(Problem details): Output each line of the data below exactly, omitting any image.

(Rendered images with source text)
- - - - - - -
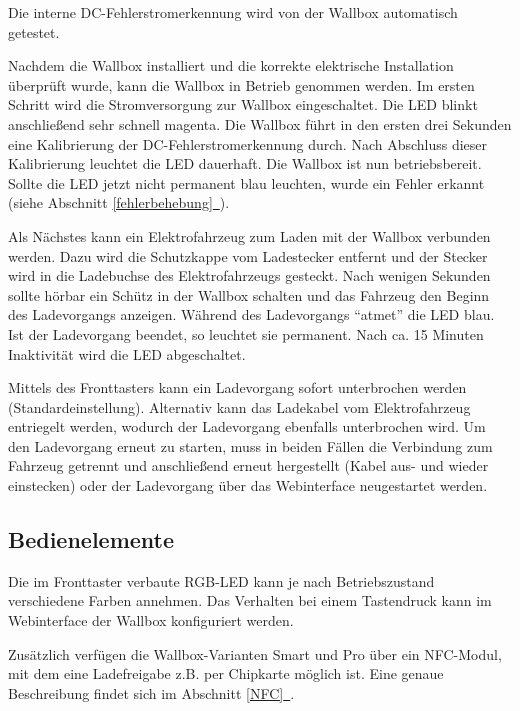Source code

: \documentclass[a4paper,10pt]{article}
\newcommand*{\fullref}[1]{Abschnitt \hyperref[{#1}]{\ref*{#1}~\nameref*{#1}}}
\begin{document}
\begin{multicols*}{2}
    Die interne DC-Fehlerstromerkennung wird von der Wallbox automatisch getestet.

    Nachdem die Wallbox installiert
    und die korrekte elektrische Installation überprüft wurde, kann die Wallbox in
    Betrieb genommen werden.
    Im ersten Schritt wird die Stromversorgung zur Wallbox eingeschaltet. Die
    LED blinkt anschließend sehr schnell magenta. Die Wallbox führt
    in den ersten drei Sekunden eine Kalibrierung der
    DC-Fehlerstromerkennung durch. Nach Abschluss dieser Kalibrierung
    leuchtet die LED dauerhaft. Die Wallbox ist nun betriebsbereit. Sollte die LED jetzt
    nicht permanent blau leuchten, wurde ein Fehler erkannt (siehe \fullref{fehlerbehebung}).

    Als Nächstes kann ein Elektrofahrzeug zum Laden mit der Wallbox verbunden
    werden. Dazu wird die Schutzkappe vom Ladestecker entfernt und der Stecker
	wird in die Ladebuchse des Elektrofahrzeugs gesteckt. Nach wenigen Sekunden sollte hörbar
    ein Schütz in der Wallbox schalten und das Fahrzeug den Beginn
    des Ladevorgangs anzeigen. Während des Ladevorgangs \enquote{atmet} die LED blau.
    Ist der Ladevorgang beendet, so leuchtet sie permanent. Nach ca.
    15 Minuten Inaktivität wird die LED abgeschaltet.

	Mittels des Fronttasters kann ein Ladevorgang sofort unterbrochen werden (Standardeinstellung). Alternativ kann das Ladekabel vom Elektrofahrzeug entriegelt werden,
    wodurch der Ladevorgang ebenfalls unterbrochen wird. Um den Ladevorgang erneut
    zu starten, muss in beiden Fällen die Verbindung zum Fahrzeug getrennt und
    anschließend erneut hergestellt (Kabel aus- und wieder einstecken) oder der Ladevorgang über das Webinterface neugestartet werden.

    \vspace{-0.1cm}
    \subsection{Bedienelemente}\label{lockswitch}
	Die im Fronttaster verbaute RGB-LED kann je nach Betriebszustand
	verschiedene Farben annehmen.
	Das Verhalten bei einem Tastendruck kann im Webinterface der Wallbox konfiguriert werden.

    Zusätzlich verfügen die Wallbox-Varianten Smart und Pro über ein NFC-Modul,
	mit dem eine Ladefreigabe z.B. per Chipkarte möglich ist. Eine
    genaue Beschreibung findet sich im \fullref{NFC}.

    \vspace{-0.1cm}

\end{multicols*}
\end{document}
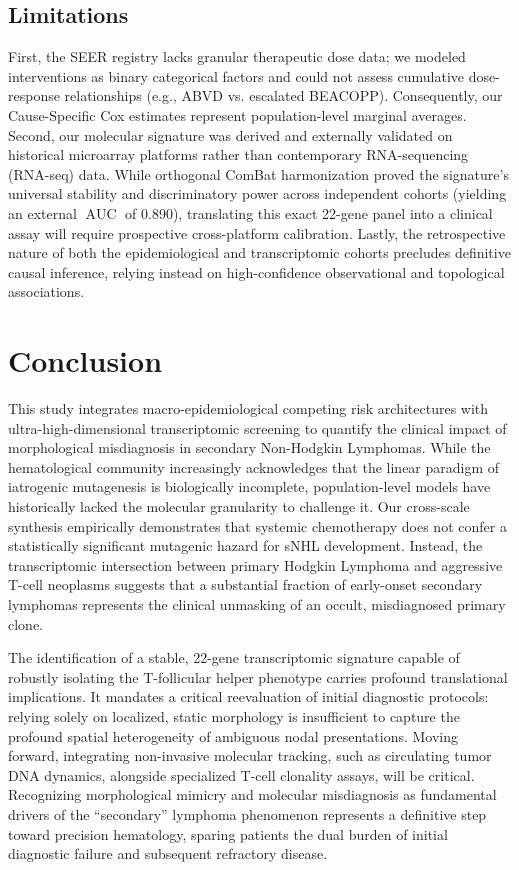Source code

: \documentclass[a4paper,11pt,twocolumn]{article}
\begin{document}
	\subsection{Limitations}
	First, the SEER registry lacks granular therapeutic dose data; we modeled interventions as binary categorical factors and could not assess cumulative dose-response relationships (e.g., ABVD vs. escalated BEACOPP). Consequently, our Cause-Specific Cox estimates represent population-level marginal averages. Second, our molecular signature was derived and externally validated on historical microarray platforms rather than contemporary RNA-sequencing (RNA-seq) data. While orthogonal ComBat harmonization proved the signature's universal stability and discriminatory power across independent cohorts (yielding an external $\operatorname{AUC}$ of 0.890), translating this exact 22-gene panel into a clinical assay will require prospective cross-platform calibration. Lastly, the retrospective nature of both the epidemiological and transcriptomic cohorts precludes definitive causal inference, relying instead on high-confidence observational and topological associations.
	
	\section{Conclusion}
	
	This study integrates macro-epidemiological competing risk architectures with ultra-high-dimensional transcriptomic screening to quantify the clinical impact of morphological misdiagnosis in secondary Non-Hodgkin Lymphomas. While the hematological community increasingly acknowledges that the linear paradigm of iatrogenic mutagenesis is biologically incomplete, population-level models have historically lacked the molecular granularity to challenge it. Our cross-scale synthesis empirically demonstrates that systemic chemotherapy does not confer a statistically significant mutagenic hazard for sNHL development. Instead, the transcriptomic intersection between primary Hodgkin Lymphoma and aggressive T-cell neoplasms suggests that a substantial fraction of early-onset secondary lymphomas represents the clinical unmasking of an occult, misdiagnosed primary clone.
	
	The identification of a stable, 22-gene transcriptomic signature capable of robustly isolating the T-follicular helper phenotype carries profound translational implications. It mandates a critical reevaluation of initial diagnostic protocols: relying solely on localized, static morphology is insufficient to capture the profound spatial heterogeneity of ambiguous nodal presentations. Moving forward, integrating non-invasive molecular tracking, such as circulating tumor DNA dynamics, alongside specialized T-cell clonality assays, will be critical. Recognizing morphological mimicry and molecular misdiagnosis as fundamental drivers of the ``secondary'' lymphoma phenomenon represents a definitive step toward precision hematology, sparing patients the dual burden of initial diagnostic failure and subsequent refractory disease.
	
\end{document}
- - - - - - -
(Answer):
Source code

: \documentclass[a4paper,10pt]{article}
\newcommand*{\fullref}[1]{Abschnitt \hyperref[{#1}]{\ref*{#1}~\nameref*{#1}}}
\begin{document}
\begin{multicols*}{2}
    Die interne DC-Fehlerstromerkennung wird von der Wallbox automatisch getestet.

    Nachdem die Wallbox installiert
    und die korrekte elektrische Installation überprüft wurde, kann die Wallbox in
    Betrieb genommen werden.
    Im ersten Schritt wird die Stromversorgung zur Wallbox eingeschaltet. Die
    LED blinkt anschließend sehr schnell magenta. Die Wallbox führt
    in den ersten drei Sekunden eine Kalibrierung der
    DC-Fehlerstromerkennung durch. Nach Abschluss dieser Kalibrierung
    leuchtet die LED dauerhaft. Die Wallbox ist nun betriebsbereit. Sollte die LED jetzt
    nicht permanent blau leuchten, wurde ein Fehler erkannt (siehe \fullref{fehlerbehebung}).

    Als Nächstes kann ein Elektrofahrzeug zum Laden mit der Wallbox verbunden
    werden. Dazu wird die Schutzkappe vom Ladestecker entfernt und der Stecker
	wird in die Ladebuchse des Elektrofahrzeugs gesteckt. Nach wenigen Sekunden sollte hörbar
    ein Schütz in der Wallbox schalten und das Fahrzeug den Beginn
    des Ladevorgangs anzeigen. Während des Ladevorgangs \enquote{atmet} die LED blau.
    Ist der Ladevorgang beendet, so leuchtet sie permanent. Nach ca.
    15 Minuten Inaktivität wird die LED abgeschaltet.

	Mittels des Fronttasters kann ein Ladevorgang sofort unterbrochen werden (Standardeinstellung). Alternativ kann das Ladekabel vom Elektrofahrzeug entriegelt werden,
    wodurch der Ladevorgang ebenfalls unterbrochen wird. Um den Ladevorgang erneut
    zu starten, muss in beiden Fällen die Verbindung zum Fahrzeug getrennt und
    anschließend erneut hergestellt (Kabel aus- und wieder einstecken) oder der Ladevorgang über das Webinterface neugestartet werden.

    \vspace{-0.1cm}
    \subsection{Bedienelemente}\label{lockswitch}
	Die im Fronttaster verbaute RGB-LED kann je nach Betriebszustand
	verschiedene Farben annehmen.
	Das Verhalten bei einem Tastendruck kann im Webinterface der Wallbox konfiguriert werden.

    Zusätzlich verfügen die Wallbox-Varianten Smart und Pro über ein NFC-Modul,
	mit dem eine Ladefreigabe z.B. per Chipkarte möglich ist. Eine
    genaue Beschreibung findet sich im \fullref{NFC}.

    \vspace{-0.1cm}

\end{multicols*}
\end{document}
Source code

: \documentclass[a4paper,11pt,twocolumn]{article}
\begin{document}
	\subsection{Limitations}
	First, the SEER registry lacks granular therapeutic dose data; we modeled interventions as binary categorical factors and could not assess cumulative dose-response relationships (e.g., ABVD vs. escalated BEACOPP). Consequently, our Cause-Specific Cox estimates represent population-level marginal averages. Second, our molecular signature was derived and externally validated on historical microarray platforms rather than contemporary RNA-sequencing (RNA-seq) data. While orthogonal ComBat harmonization proved the signature's universal stability and discriminatory power across independent cohorts (yielding an external $\operatorname{AUC}$ of 0.890), translating this exact 22-gene panel into a clinical assay will require prospective cross-platform calibration. Lastly, the retrospective nature of both the epidemiological and transcriptomic cohorts precludes definitive causal inference, relying instead on high-confidence observational and topological associations.
	
	\section{Conclusion}
	
	This study integrates macro-epidemiological competing risk architectures with ultra-high-dimensional transcriptomic screening to quantify the clinical impact of morphological misdiagnosis in secondary Non-Hodgkin Lymphomas. While the hematological community increasingly acknowledges that the linear paradigm of iatrogenic mutagenesis is biologically incomplete, population-level models have historically lacked the molecular granularity to challenge it. Our cross-scale synthesis empirically demonstrates that systemic chemotherapy does not confer a statistically significant mutagenic hazard for sNHL development. Instead, the transcriptomic intersection between primary Hodgkin Lymphoma and aggressive T-cell neoplasms suggests that a substantial fraction of early-onset secondary lymphomas represents the clinical unmasking of an occult, misdiagnosed primary clone.
	
	The identification of a stable, 22-gene transcriptomic signature capable of robustly isolating the T-follicular helper phenotype carries profound translational implications. It mandates a critical reevaluation of initial diagnostic protocols: relying solely on localized, static morphology is insufficient to capture the profound spatial heterogeneity of ambiguous nodal presentations. Moving forward, integrating non-invasive molecular tracking, such as circulating tumor DNA dynamics, alongside specialized T-cell clonality assays, will be critical. Recognizing morphological mimicry and molecular misdiagnosis as fundamental drivers of the ``secondary'' lymphoma phenomenon represents a definitive step toward precision hematology, sparing patients the dual burden of initial diagnostic failure and subsequent refractory disease.
	
\end{document}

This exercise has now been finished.